A rare new neighborhood proposed in Lansing featuring a farm and a twist to make homes cheaper

Living next to a farm is a flex in the newest proposed subdivision in Lansing, which has a financing twist that could save big money for buyers.
Churchill Gardens was born out of the pandemic and empty grocery shelves, paired with a housing shortage and a community land bank model that could make the homes more affordable.
Developer Hope Lovell said she was inspired to make a neighborhood where the big amenity isn’t a golf course. It’s a farm.
“This concept has been around a long time – like with Israel’s Kibbutz and South America’s eco villages – but not really in America,” said Lovell, president of LoveJoy Community Services, which is leading the development.
“We’re doing some cool stuff and putting Lansing on the map. We’d be the first sustainable living community in the Midwest.”
Located at Pleasant Grove and South Waverly roads, the development could invest about $30 million in the south side of Lansing, Lovell said, which would make it the largest investment in Lansing’s south side in decades.
But first, Churchill Gardens needs additional city approvals and it needs to attract enough attention and funding to make a unique neighborhood possible in a city that hasn’t seen many new neighborhoods in generations.
What it would look like
The neighborhood would be built on about 12 gifted acres of a larger lot belonging to the Tabernacle of David Church, where Lovell has served as a board member.
Housing and supporting the neighborhood are priorities for the church, she said.
The housing development would be 78 units, with a mix of about 20 single-family homes or townhomes, several dozen apartment units spread across several smaller buildings and a cohab building that could be used for assisted living, which is an area Lovell has specialized in previously.

Construction could begin in spring next year if it gets approval.
The project has received initial approval by Lansing’s planning commission; the next step would be city council approval, possibly in August.
The farm itself would be about 3 acres, not nearly enough to support the neighborhood’s needs, but could grow tens of thousands of dollars of food a year or more.
That’s enough to offset the cost of operating a farm and to help run a farmers market, and the farm could also provide food for residents and for organizations that help others.
“For every acre of land, commercial, you can gross up to $100k per acre and we recognize we’re not going to hit that or come close but this will be productive land for the community,” said Donald Lovell, husband of Hope Lovell and part of the development team.
The goal, he said, is to get Michigan State University or others on board, with education space and space for using innovative farming methods that could help boost production.
“The fallback plan is we hire a farmer,” he said.

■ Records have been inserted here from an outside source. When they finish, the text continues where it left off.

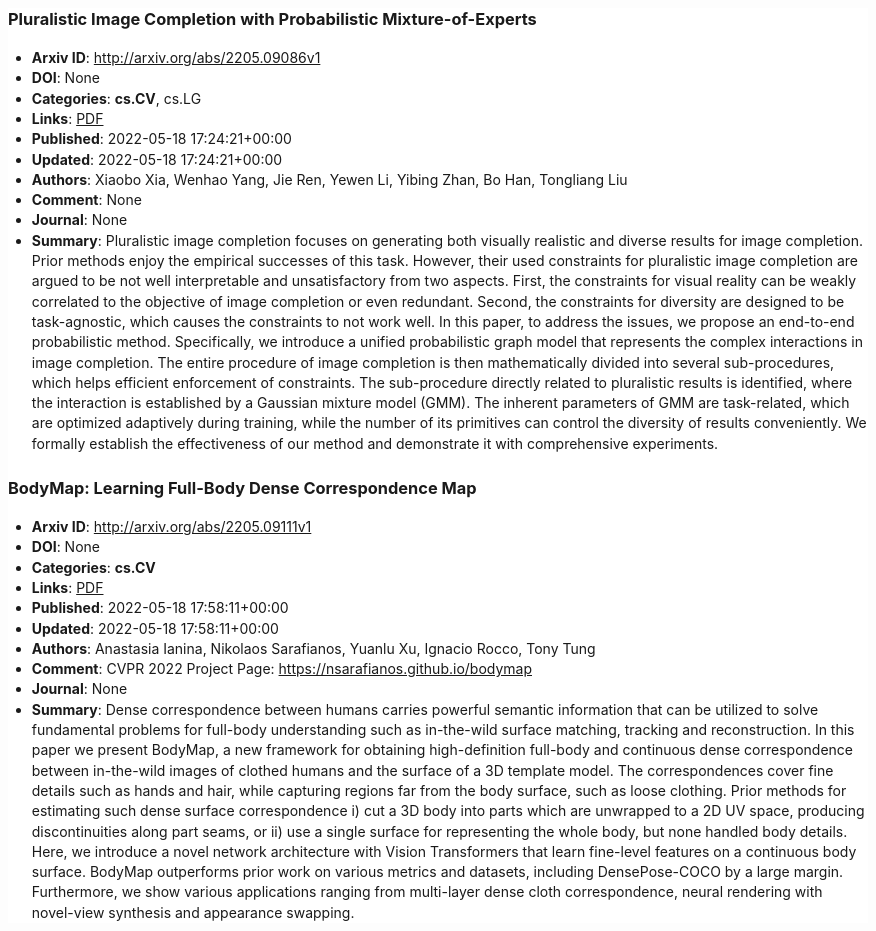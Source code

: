 

### Pluralistic Image Completion with Probabilistic Mixture-of-Experts
- **Arxiv ID**: http://arxiv.org/abs/2205.09086v1
- **DOI**: None
- **Categories**: **cs.CV**, cs.LG
- **Links**: [PDF](http://arxiv.org/pdf/2205.09086v1)
- **Published**: 2022-05-18 17:24:21+00:00
- **Updated**: 2022-05-18 17:24:21+00:00
- **Authors**: Xiaobo Xia, Wenhao Yang, Jie Ren, Yewen Li, Yibing Zhan, Bo Han, Tongliang Liu
- **Comment**: None
- **Journal**: None
- **Summary**: Pluralistic image completion focuses on generating both visually realistic and diverse results for image completion. Prior methods enjoy the empirical successes of this task. However, their used constraints for pluralistic image completion are argued to be not well interpretable and unsatisfactory from two aspects. First, the constraints for visual reality can be weakly correlated to the objective of image completion or even redundant. Second, the constraints for diversity are designed to be task-agnostic, which causes the constraints to not work well. In this paper, to address the issues, we propose an end-to-end probabilistic method. Specifically, we introduce a unified probabilistic graph model that represents the complex interactions in image completion. The entire procedure of image completion is then mathematically divided into several sub-procedures, which helps efficient enforcement of constraints. The sub-procedure directly related to pluralistic results is identified, where the interaction is established by a Gaussian mixture model (GMM). The inherent parameters of GMM are task-related, which are optimized adaptively during training, while the number of its primitives can control the diversity of results conveniently. We formally establish the effectiveness of our method and demonstrate it with comprehensive experiments.



### BodyMap: Learning Full-Body Dense Correspondence Map
- **Arxiv ID**: http://arxiv.org/abs/2205.09111v1
- **DOI**: None
- **Categories**: **cs.CV**
- **Links**: [PDF](http://arxiv.org/pdf/2205.09111v1)
- **Published**: 2022-05-18 17:58:11+00:00
- **Updated**: 2022-05-18 17:58:11+00:00
- **Authors**: Anastasia Ianina, Nikolaos Sarafianos, Yuanlu Xu, Ignacio Rocco, Tony Tung
- **Comment**: CVPR 2022 Project Page: https://nsarafianos.github.io/bodymap
- **Journal**: None
- **Summary**: Dense correspondence between humans carries powerful semantic information that can be utilized to solve fundamental problems for full-body understanding such as in-the-wild surface matching, tracking and reconstruction. In this paper we present BodyMap, a new framework for obtaining high-definition full-body and continuous dense correspondence between in-the-wild images of clothed humans and the surface of a 3D template model. The correspondences cover fine details such as hands and hair, while capturing regions far from the body surface, such as loose clothing. Prior methods for estimating such dense surface correspondence i) cut a 3D body into parts which are unwrapped to a 2D UV space, producing discontinuities along part seams, or ii) use a single surface for representing the whole body, but none handled body details. Here, we introduce a novel network architecture with Vision Transformers that learn fine-level features on a continuous body surface. BodyMap outperforms prior work on various metrics and datasets, including DensePose-COCO by a large margin. Furthermore, we show various applications ranging from multi-layer dense cloth correspondence, neural rendering with novel-view synthesis and appearance swapping.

Residents won’t be expected to handle farming, but can get involved with it during harvest days, for example or through a pavilion meant for farmers markets.
The financing twist
The development aims to be the area’s first community land bank trust, said Donald Lovell.
The goal is to get housing subsidies or community investments to make the homes more affordable but to do that on a one-time basis.
The model means the equity from a home increasing in value over time would significantly stay with the property to help keep the home more affordable in the long run.
That feature would likely run through a nonprofit that would own the land, while buyers purchase the home.
An average new-build home in Ingham County costs at least $325,000, which is not affordable for most people in Lansing, Donald Lovell said.
But the community trust model, if it gets investments, could sell that same home for $225,000, which may be out of reach for some stil but would provide an attractive opportunity for many to own their own home at a steep discount..
That investment equity, $100,000 in this scenario and coming from private or public sources, would proportionately stay with the house through future sales and grow in value.
In that scenario, when the owners leave in several years, and their home is now worth $500,000 on the open market, the next buyer would be able to snatch it up for around $350,000.
“You get built-in equity, but you have to pay it forward,” Donald Lovell said. “You buy with equity, but you have to leave some when you move out.”
It’s an exchange, a way for people to enter the housing market and to split the equity. Homeowners wouldn’t leave Churchill Gardens with as much equity as they would in a traditional development but having the neighborhood hold much of the equity dramatically reduces the entry cost and allows people to pay a mortgage instead of rent quicker.
And it’d be in a city-farm environment.